How Hyde is changing development
We are being more innovative with our development programme.
What is clear is that now is the time for greater collaboration between housing associations and the public and private sectors to tackle the barriers to making land (such as that owned by Homes England, Transport for London, Network Rail and the NHS) available for affordable homes.
Over the past twelve months, we have finalised a number of innovative partnerships with Brighton and Hove City Council, with Barratt London in Harrow and with a private housebuilder in Kent. We have also joined forces with three other housing associations to create Evera Homes; a collaborative development vehicle for the Cambridgeshire and Peterborough region. Between them, these projects will deliver many thousands of homes over the next decade.
In July Hyde was named as one of just eight housing associations to form a strategic partnership with Homes England, in a move that will deliver 14,280 additional homes for people priced out of the market.
We have been awarded grant funding worth £95.4 million enabling us to build 1,623 affordable homes for those who really need them. Because we already own or are under contract on the vast majority of the land needed to supply these new homes, we can confidently deliver this programme enabling us to fulfil our promise to provide homes for people in the south east of England.
We are being smarter about how we manage all our assets
As a responsible landlord, we review our property portfolio regularly, to ensure that it continues to best meet residents’ needs. So, when a property becomes empty, we will ensure it is of the standard we and our residents expect from a modern home. For example, we will check that it is economical to heat; that it meets modern energy efficiency expectations and that it is cost-effective to repair and keep in good condition. We look to sell homes not meeting these criteria, using the money to re-invest in building affordable homes that are more suitable, more efficient and easier to maintain – for both us and our residents.

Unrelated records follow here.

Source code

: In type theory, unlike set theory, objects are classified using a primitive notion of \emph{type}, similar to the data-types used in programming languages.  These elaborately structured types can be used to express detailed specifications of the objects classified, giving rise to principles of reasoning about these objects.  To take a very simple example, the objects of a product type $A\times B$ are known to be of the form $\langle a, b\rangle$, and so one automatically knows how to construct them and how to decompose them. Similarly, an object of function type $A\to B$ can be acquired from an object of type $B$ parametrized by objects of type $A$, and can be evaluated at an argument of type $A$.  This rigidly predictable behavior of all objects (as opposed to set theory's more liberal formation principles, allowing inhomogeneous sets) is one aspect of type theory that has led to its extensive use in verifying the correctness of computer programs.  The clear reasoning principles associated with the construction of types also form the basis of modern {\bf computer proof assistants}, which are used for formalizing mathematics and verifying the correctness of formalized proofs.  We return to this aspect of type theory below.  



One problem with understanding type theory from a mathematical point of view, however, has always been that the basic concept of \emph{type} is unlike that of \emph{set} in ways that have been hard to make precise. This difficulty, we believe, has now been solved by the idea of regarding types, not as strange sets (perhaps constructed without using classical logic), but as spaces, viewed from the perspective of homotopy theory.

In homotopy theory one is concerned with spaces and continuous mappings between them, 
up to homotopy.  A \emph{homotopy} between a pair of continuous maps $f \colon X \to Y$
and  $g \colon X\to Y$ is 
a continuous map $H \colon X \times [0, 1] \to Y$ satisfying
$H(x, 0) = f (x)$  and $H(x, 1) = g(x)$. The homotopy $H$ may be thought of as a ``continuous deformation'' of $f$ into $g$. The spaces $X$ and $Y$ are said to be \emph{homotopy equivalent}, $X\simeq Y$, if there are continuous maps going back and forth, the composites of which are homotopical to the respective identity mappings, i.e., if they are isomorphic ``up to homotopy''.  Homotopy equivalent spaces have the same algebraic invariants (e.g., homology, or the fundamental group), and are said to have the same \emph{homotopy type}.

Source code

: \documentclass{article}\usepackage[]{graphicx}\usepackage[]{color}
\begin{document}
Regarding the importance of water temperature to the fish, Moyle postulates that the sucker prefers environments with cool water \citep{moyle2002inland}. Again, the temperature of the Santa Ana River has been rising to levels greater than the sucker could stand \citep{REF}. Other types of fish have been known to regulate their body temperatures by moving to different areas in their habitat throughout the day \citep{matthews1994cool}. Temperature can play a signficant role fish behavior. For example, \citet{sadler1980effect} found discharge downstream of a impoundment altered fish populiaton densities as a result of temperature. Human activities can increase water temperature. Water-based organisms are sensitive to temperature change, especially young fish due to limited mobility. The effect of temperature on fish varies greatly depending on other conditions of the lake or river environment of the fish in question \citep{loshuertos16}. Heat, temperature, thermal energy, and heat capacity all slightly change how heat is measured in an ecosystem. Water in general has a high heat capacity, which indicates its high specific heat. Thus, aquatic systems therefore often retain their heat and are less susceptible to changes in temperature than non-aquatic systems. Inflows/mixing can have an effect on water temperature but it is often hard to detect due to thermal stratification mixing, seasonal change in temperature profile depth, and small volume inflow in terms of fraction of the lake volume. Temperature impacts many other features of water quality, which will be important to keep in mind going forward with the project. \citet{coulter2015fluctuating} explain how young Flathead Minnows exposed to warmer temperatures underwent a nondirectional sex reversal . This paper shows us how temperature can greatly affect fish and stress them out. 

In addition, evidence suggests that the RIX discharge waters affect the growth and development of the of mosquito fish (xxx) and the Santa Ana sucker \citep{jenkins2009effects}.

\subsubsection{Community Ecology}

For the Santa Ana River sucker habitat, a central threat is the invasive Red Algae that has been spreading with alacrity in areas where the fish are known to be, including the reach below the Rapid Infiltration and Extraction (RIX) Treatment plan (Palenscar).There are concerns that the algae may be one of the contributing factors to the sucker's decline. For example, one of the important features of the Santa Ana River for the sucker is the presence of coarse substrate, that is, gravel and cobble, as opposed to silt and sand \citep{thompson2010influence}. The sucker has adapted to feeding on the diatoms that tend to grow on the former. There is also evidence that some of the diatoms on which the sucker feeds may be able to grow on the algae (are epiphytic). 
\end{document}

We are also proactively examining the inherent opportunities in our 2,000+ garages, ancillary land and non-core commercial properties.
The Hyde Group Finance Director Peter Denton said:
“Over the past 15 years, housing associations, Hyde included, have moved from an environment of generous grant funding and stable rent uplifts to one where rent increases have fallen away and new homes are often funded through surpluses from building homes for sale. But, with Brexit six months away, it is no longer prudent to rely on a stable housing market as the only way of funding more affordable homes in London and the south east.
“Grants, traditional borrowing and cross-funding remain important but further innovation, such as a combination of joint ventures, better strategic asset management, investment and property management, effective cross-subsidy, alongside debt from third parties and innovative support structures from government and local authorities, is needed, if we are to build at the scale required.
“The challenge is on for housing associations to adapt once again, to ensure they deliver the supply of new homes the country needs and, through initiatives such as our social value work, explain why they are needed.
“We are determined that Hyde will be at the forefront of that adaptation and our performance in the last year is testament to that.”